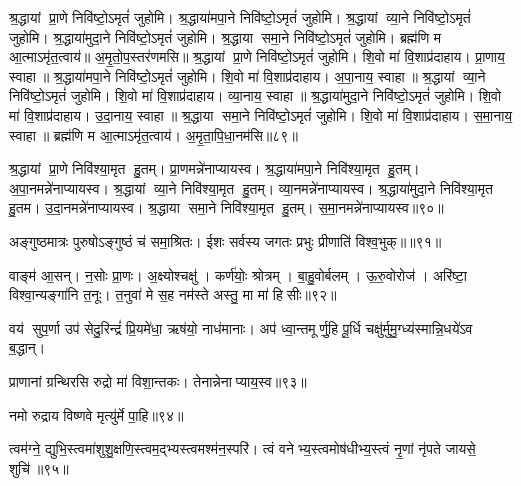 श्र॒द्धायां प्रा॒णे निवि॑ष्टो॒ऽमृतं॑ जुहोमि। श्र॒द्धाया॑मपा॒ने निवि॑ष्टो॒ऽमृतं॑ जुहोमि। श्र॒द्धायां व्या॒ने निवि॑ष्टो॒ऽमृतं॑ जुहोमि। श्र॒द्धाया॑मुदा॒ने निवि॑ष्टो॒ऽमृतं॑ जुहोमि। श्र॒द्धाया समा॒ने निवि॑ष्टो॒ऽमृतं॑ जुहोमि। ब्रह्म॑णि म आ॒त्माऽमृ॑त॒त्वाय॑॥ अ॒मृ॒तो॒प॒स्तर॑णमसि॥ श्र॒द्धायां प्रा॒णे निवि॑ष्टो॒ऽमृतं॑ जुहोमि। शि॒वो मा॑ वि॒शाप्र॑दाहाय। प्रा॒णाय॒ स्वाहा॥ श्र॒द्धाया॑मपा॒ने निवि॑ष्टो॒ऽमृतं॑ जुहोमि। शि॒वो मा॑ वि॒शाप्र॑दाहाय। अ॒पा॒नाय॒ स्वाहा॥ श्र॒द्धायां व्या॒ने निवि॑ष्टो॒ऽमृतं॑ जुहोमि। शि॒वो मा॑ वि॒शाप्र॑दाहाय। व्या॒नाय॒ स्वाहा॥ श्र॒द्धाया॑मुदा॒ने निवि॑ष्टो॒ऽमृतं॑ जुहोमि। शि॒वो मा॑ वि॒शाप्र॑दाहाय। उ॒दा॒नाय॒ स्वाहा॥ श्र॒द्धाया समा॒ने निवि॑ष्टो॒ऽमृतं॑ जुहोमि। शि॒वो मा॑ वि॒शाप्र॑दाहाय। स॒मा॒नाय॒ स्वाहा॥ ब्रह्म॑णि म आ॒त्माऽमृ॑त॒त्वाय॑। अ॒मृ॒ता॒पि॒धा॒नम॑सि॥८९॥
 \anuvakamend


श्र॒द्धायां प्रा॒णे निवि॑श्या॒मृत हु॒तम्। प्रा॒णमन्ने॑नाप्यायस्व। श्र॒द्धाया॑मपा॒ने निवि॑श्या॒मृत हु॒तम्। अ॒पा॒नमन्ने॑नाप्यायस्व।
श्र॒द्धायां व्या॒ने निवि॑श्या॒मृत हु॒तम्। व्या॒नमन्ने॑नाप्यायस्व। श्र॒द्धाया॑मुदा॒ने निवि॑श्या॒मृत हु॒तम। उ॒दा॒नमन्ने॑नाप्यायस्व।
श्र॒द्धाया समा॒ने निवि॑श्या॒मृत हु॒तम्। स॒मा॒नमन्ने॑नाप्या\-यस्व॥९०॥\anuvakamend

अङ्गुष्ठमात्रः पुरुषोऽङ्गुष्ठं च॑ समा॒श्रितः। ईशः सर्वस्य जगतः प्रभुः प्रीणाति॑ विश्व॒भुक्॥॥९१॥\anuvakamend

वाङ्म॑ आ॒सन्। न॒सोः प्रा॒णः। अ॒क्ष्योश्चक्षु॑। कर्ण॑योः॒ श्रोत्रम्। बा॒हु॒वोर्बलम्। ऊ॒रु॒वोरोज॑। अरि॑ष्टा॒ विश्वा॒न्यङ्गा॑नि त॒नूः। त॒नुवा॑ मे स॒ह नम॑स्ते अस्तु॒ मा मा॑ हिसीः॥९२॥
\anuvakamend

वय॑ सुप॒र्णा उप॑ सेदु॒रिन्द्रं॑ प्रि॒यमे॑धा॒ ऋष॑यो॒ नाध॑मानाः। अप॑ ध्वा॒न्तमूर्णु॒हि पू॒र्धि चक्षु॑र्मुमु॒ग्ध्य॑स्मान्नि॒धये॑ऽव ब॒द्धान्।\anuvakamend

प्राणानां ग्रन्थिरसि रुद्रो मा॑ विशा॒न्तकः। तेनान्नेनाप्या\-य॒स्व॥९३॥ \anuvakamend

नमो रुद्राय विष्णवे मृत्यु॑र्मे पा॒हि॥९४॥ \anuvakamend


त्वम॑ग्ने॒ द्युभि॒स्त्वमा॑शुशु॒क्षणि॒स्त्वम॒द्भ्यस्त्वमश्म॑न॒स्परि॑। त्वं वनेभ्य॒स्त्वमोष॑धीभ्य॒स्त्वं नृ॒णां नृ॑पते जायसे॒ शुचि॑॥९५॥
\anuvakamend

==

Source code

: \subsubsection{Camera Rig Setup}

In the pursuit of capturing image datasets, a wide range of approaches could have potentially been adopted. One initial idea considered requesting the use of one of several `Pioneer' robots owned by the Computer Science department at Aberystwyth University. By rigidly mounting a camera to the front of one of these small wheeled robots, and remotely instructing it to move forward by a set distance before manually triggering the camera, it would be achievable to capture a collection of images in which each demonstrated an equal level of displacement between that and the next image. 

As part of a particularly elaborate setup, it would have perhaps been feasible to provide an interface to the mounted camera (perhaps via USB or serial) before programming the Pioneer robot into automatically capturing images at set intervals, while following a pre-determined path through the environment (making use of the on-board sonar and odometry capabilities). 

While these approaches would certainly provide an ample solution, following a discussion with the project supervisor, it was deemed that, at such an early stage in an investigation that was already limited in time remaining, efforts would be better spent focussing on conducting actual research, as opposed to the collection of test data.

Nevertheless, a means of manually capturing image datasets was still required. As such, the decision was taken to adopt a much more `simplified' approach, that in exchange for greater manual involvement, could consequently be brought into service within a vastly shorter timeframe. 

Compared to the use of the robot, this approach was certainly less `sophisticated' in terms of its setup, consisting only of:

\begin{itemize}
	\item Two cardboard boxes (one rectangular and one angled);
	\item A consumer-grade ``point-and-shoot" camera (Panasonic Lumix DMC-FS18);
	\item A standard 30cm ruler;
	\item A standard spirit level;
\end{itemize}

◆ **What you will do**
If a line in the records contains "standard", report it.

◆ **Result below**
	\item A standard 30cm ruler;
	\item A standard spirit level;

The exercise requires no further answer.